▶ **Materials provided**:
□ □ □ □ □

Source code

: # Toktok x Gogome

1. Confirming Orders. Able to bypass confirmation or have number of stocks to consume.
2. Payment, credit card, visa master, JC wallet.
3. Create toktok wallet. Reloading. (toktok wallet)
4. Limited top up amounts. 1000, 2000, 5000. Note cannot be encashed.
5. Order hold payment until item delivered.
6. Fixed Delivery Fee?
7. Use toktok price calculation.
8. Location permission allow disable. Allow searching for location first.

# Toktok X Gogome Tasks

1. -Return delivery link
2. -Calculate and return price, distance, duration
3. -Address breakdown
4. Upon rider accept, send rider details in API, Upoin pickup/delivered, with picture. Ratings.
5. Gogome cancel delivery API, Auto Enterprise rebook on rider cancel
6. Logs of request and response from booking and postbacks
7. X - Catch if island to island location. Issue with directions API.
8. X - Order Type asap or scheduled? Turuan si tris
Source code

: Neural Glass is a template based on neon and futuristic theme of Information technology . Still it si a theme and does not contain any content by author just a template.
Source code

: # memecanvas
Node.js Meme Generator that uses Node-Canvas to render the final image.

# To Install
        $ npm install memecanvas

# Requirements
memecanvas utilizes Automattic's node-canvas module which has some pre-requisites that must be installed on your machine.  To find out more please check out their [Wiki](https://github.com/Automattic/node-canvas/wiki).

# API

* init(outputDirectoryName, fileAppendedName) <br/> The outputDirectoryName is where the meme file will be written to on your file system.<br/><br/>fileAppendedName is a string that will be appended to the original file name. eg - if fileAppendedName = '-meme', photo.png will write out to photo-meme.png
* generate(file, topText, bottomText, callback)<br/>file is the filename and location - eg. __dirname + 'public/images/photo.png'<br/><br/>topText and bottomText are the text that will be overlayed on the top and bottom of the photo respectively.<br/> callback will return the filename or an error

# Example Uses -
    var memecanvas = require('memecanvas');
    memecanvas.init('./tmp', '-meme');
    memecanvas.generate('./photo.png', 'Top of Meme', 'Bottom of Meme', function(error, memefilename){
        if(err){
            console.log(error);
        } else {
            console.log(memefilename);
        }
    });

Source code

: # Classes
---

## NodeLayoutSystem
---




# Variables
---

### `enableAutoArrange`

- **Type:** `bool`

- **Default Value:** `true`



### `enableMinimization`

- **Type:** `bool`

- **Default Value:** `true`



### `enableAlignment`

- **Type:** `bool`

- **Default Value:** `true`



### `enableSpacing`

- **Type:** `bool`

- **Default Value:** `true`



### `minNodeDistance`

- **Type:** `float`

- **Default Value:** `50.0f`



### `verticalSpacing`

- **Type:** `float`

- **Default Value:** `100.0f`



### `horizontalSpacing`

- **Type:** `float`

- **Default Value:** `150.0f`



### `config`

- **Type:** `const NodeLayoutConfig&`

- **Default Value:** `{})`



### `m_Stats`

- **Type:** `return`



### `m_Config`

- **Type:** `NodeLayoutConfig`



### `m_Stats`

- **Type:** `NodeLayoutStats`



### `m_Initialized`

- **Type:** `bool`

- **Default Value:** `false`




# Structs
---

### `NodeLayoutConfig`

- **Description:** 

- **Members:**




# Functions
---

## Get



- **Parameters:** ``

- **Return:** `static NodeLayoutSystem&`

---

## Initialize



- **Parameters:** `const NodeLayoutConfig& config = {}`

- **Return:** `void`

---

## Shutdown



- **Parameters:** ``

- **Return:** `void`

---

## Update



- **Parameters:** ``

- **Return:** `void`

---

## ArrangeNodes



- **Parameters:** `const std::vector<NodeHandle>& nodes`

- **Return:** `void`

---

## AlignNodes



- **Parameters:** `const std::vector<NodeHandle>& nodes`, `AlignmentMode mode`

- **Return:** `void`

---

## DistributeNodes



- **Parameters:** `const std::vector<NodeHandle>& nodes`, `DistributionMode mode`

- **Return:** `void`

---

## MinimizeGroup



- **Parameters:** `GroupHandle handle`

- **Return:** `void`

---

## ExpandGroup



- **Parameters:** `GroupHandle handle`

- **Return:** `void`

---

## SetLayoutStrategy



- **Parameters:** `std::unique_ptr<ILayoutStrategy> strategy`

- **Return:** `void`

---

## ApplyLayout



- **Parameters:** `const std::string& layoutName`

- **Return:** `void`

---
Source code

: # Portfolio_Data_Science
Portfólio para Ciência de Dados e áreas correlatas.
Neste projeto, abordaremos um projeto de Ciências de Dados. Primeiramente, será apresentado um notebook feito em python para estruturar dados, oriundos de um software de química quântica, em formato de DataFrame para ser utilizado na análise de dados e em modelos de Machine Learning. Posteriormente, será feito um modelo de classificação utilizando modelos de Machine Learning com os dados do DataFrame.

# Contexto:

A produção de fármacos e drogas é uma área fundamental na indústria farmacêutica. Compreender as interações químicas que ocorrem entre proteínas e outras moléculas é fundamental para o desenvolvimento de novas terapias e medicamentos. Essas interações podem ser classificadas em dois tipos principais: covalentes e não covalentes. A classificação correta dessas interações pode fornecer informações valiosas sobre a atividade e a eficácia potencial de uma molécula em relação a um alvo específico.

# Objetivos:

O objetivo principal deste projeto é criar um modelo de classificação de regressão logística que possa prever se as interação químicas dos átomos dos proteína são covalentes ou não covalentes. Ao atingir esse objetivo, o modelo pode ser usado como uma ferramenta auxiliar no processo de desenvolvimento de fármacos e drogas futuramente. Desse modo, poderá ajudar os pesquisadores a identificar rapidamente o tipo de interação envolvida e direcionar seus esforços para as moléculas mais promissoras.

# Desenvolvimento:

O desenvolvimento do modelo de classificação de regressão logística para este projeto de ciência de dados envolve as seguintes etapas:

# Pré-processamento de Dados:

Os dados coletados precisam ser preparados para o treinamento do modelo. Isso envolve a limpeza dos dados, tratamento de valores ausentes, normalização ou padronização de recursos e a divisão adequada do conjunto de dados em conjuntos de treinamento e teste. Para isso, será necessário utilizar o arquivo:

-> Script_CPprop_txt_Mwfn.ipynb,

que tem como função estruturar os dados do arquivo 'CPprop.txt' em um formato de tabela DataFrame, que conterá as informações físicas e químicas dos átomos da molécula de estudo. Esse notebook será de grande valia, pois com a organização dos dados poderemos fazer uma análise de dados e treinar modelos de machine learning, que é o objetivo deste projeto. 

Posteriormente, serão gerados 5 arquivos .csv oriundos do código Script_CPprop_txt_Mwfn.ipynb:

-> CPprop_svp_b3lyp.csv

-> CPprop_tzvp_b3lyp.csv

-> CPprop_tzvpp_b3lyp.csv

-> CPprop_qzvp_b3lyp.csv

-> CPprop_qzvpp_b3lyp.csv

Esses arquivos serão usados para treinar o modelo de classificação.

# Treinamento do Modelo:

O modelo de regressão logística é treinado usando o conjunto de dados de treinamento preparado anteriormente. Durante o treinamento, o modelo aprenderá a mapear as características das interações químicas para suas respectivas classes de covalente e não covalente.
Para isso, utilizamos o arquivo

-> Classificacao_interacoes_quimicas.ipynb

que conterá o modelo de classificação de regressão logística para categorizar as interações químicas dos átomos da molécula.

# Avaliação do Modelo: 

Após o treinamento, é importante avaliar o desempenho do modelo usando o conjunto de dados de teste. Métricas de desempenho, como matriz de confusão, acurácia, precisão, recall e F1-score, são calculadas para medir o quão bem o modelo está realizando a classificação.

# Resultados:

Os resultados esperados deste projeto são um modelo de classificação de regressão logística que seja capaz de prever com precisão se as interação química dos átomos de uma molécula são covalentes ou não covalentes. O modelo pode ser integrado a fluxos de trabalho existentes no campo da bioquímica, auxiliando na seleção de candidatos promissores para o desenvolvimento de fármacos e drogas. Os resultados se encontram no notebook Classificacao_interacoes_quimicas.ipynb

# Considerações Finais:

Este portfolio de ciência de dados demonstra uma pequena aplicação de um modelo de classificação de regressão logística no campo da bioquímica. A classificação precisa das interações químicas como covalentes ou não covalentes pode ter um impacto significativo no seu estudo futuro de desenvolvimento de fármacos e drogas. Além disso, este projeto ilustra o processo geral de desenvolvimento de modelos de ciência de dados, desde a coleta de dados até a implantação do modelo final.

□ □ □ □ □

▶ **Work order**:
In the listing above, find the line containing "2. -Calculate and" and the line containing "# Requirements", then quote both, plus every line between them, exactly as written.

▶ **Response to the exercise**:
2. -Calculate and return price, distance, duration
3. -Address breakdown
4. Upon rider accept, send rider details in API, Upoin pickup/delivered, with picture. Ratings.
5. Gogome cancel delivery API, Auto Enterprise rebook on rider cancel
6. Logs of request and response from booking and postbacks
7. X - Catch if island to island location. Issue with directions API.
8. X - Order Type asap or scheduled? Turuan si tris
Source code

: Neural Glass is a template based on neon and futuristic theme of Information technology . Still it si a theme and does not contain any content by author just a template.
Source code

: # memecanvas
Node.js Meme Generator that uses Node-Canvas to render the final image.

# To Install
        $ npm install memecanvas

# Requirements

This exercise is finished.